冒頭で「きちんと死に向き合わずとも生を享受できるのが、この世界です。」と徳保氏は言われています。だから死を考えずにサイトを立ち上げる事を責めることはないと。
これは現実で生きる私達にも言える事ですよね。
現実を生きている私達も自分が死ぬ事を分かってはいるのですが、日々の生活では「死」を考えずに生きていますから。それと同じだと思うので、私達がネット上でサイトの死を考えずに気軽にサイトを立ち上げる事を誰からも責められる謂れは無い訳です。
ですから、何時か突然サイトを閉鎖しても、他人がとやかく言う事ではないと私は思っています。勿論、言われる方もいてもいいとは思っていますが。

徳保氏はある日突然消え去ってしまうコンテンツに対して「あの劇的な展開、青天の霹靂は、日常ではなかなかお目にかからない種類のものです。」と言われています。
実は、私はその気持ちが分からない人間です。
他人の書いた物に興味がないというわけではありません。
私は自分の好みの文章を書かれる方の書き物には特別な気持ちを持ちます。ですから、執着をしていないわけではないのですが、今までに突然に消された経験がないのでその悲しいという気持ちがどうもよく分らないようなのです。

話は少々変わりますが、私はテキストだけでなく素材屋も覗くのが好きなのですが、特に素材屋は閉鎖になるのを沢山目撃してきました。
素材屋はマナーの悪い使用者のせいで嫌な思いをする確率が一般のサイトより高いからだと思うのですが、素材屋の場合はいきなり閉鎖をするという事はあまり無いように思います。最低でも一ヶ月程の猶予を与えて下さいます。
私の友人はその度に好きな素材屋の素材を全てダウンロードするそうです。大抵は閉鎖後でも素材を使用させて頂けるようなので必死になって落としているようですね。

ではテキストの場合はどうでしょう。

好きなテキストが閉鎖とともに無くなると分っていたら、それを保存しようと思うでしょうか。
今まで、私は強い思い入れのある文章を保存してきました。それは日記だけでなく小説でもそうです。
最近ではブログで文章を書かれる方が増えていますので、私もブログの文章を読む頻度が多くなっています。
ところが、これは私の個人的な印象でしかないのですが、ブログで書かれている方はいきなり消してしまう事がないようなのですね。
これは全てがそうであると言う訳ではなく、私が好んで読むブログの管理人がいきなり消すという事をしないという事のようなのですが。

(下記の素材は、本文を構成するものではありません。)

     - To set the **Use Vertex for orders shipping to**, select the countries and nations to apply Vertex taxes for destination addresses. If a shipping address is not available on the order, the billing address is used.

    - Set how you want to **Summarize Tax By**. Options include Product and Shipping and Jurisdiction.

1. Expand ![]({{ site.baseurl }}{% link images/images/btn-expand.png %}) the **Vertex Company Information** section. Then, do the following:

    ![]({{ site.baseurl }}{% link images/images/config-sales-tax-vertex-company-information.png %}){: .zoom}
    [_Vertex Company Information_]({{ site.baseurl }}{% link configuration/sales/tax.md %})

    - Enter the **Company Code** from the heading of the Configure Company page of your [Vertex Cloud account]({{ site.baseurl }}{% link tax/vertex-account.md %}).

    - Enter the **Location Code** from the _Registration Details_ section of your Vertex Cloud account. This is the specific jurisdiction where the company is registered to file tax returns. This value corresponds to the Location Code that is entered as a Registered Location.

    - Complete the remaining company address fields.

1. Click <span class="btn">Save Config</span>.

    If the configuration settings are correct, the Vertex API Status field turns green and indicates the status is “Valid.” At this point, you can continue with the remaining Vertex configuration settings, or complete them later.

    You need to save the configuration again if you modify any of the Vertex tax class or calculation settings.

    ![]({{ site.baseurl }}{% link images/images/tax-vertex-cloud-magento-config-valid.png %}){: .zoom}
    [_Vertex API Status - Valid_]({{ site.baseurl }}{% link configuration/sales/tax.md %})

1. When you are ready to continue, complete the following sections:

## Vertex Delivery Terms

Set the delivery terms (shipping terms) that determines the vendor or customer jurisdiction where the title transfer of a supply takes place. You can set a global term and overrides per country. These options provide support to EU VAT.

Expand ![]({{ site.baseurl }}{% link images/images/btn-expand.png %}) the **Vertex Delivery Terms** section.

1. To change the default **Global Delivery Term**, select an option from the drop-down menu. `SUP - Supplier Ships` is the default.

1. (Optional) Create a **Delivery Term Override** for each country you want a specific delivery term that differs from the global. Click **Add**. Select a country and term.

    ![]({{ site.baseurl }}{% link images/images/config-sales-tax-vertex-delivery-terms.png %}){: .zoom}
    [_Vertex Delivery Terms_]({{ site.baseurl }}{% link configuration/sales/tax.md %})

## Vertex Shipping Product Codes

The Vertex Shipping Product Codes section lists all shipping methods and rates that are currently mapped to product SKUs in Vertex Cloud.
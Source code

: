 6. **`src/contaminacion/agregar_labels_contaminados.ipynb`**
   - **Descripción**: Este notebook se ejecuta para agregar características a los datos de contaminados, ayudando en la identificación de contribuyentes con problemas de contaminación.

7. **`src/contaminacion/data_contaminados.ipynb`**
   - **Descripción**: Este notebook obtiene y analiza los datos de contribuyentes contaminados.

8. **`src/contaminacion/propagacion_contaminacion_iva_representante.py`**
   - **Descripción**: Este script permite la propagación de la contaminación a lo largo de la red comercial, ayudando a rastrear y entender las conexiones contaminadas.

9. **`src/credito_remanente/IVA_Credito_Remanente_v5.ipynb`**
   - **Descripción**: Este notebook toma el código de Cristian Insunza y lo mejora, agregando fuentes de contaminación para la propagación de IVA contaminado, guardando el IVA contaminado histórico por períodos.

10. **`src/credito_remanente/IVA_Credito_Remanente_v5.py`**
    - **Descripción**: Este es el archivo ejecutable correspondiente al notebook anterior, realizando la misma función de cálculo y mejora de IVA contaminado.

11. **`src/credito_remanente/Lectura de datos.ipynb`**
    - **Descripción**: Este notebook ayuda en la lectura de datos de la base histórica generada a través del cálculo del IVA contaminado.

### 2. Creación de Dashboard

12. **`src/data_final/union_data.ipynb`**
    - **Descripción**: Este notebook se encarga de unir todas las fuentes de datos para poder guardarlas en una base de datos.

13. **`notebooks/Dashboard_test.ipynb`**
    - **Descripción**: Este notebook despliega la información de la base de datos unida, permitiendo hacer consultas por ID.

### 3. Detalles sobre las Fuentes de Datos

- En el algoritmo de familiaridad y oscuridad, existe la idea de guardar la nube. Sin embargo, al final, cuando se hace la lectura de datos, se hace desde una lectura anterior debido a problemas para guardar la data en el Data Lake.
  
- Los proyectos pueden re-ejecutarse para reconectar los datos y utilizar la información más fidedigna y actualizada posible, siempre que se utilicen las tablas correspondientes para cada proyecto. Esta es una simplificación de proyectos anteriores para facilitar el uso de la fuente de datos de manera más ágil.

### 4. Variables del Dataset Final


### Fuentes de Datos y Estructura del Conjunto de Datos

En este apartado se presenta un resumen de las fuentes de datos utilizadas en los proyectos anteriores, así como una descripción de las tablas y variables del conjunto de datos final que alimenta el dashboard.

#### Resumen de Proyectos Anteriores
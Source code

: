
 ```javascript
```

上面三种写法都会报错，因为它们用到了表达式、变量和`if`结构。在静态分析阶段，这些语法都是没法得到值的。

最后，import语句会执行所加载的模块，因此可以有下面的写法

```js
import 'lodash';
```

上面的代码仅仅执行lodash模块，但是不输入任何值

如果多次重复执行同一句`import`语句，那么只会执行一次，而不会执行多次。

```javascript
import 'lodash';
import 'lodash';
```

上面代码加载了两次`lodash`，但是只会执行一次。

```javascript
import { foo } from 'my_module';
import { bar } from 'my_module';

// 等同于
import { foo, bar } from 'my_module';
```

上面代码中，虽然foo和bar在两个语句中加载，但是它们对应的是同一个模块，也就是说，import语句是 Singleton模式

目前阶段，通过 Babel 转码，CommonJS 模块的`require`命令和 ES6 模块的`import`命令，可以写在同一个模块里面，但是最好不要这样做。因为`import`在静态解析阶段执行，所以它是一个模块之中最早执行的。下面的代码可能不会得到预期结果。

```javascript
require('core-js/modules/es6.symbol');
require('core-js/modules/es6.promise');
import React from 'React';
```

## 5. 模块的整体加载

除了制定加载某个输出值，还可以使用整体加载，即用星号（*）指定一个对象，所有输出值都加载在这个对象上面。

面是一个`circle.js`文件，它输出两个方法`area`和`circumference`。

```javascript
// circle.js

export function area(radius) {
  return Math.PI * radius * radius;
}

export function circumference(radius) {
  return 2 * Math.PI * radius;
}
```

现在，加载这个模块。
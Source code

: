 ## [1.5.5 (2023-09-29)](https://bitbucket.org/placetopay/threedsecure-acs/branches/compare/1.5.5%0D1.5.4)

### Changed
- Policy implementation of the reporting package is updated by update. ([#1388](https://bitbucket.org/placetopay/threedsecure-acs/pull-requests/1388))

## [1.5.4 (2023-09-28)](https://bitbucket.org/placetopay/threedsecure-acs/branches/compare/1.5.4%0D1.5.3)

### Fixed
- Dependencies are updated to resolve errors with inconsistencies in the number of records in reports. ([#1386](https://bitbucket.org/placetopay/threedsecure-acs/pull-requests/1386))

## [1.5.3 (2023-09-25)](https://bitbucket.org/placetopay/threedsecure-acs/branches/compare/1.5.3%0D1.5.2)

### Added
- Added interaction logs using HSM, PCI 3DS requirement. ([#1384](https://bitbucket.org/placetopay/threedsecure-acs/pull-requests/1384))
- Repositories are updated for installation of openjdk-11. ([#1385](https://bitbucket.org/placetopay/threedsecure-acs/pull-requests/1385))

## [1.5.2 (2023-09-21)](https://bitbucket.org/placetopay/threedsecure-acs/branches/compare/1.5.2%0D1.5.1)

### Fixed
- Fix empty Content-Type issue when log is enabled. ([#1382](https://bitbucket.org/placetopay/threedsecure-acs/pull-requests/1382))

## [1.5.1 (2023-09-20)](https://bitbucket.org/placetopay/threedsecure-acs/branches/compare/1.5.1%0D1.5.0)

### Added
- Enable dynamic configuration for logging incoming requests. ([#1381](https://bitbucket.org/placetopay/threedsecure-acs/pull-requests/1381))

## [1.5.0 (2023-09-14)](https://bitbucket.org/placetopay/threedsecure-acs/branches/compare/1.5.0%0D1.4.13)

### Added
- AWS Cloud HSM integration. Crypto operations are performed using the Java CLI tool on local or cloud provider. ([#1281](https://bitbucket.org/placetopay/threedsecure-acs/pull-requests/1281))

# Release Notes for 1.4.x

以前、別の場所で日記を書いていた時は、何人かの日記は残しておきたいと思い保存させて頂きました。相手には内緒に、ですが。
ですから、私はそれ程にコンテンツが消されてしまうのを悲しむのならば保存をすればよいのではないかと思うわけであります。
それをせずに消えてしまうのが悲しいだとか、残すべきであるとは私は言いたくないのですね。
私は徳保氏が「理由にならない理由でサイトを閉鎖する管理人を、私は恨みます。」と言われる気持ちは何となく分るとはいえ、どうしても彼の言う「閉鎖すべきではない」という「べきではない」と断定するのに違和感を感じたのですよ。
価値があるかないかは、確かに書かれた人が決める事ではなく、それを読む側が決める事ではあるのですが、万人にとっての価値あるものなどこの世には一つとしてないのではないかと私は思っているのです。
氏が価値があるのだと思っても、必ずその逆の「価値などない」と思う方もいるはずなので「べきではない」とは言わないほうがいいのではないでしょうか。
氏は「余談:価値観の押し付け?」の項で「私ほどしつこく「世の中にはいろんな価値観がある」と書いてきた人もそう多くはないと思う」と書かれているので、彼が一つの価値観だけに縛られている人間ではないと想像できるわけなのですが、如何せん、「閉鎖すべきではない」という発言が、少なくとも私にとっては「価値観の押し付け」に感じられてしまって些か心に引っかかりを持ってしまうのですよ。
できれば、断定ではなく「閉鎖されないほうがいいのではないか」という言い方をしてもらえたら要らぬ誤解や諍いを招かなくて良いような気がするのですが。如何なものでしょう?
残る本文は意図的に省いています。